- _Exercise aim_
Start at the top of the records and, please, print each line exactly through the line that contains "## How to contribute an app", leaving out all pictures.

- _Saved data entries_
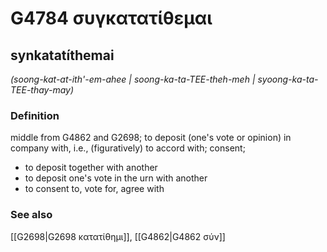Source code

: # G4784 συγκατατίθεμαι

## synkatatíthemai

_(soong-kat-at-ith'-em-ahee | soong-ka-ta-TEE-theh-meh | syoong-ka-ta-TEE-thay-may)_

### Definition

middle from G4862 and G2698; to deposit (one's vote or opinion) in company with, i.e., (figuratively) to accord with; consent; 

- to deposit together with another
- to deposit one's vote in the urn with another
- to consent to, vote for, agree with

### See also

[[G2698|G2698 κατατίθημι]], [[G4862|G4862 σύν]]
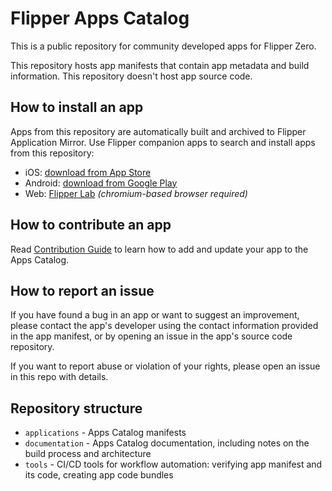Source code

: # Flipper Apps Catalog
This is a public repository for community developed apps for Flipper Zero. 

This repository hosts app manifests that contain app metadata and build information. This repository doesn't host app source code.

## How to install an app
Apps from this repository are automatically built and archived to Flipper Application Mirror. Use Flipper companion apps to search and install apps from this repository:
 - iOS: [download from App Store](https://apps.apple.com/app/flipper-mobile-app/id1534655259)
 - Android: [download from Google Play](https://play.google.com/store/apps/details?id=com.flipperdevices.app)
 - Web: [Flipper Lab](https://lab.flipper.net/apps) _(chromium-based browser required)_

## How to contribute an app

Read [Contribution Guide](documentation/Contributing.md) to learn how to add and update your app to the Apps Catalog.

## How to report an issue
If you have found a bug in an app or want to suggest an improvement, please contact the app's developer using the contact information provided in the app manifest, or by opening an issue in the app's source code repository.

If you want to report abuse or violation of your rights, please open an issue in this repo with details.

## Repository structure

- `applications` - Apps Catalog manifests
- `documentation` - Apps Catalog documentation, including notes on the build process and architecture
- `tools` - CI/CD tools for workflow automation: verifying app manifest and its code, creating app code bundles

- _Answer to this task_
Source code

: # G4784 συγκατατίθεμαι

## synkatatíthemai

_(soong-kat-at-ith'-em-ahee | soong-ka-ta-TEE-theh-meh | syoong-ka-ta-TEE-thay-may)_

### Definition

middle from G4862 and G2698; to deposit (one's vote or opinion) in company with, i.e., (figuratively) to accord with; consent; 

- to deposit together with another
- to deposit one's vote in the urn with another
- to consent to, vote for, agree with

### See also

[[G2698|G2698 κατατίθημι]], [[G4862|G4862 σύν]]
Source code

: # Flipper Apps Catalog
This is a public repository for community developed apps for Flipper Zero. 

This repository hosts app manifests that contain app metadata and build information. This repository doesn't host app source code.

## How to install an app
Apps from this repository are automatically built and archived to Flipper Application Mirror. Use Flipper companion apps to search and install apps from this repository:
 - iOS: [download from App Store](https://apps.apple.com/app/flipper-mobile-app/id1534655259)
 - Android: [download from Google Play](https://play.google.com/store/apps/details?id=com.flipperdevices.app)
 - Web: [Flipper Lab](https://lab.flipper.net/apps) _(chromium-based browser required)_

## How to contribute an app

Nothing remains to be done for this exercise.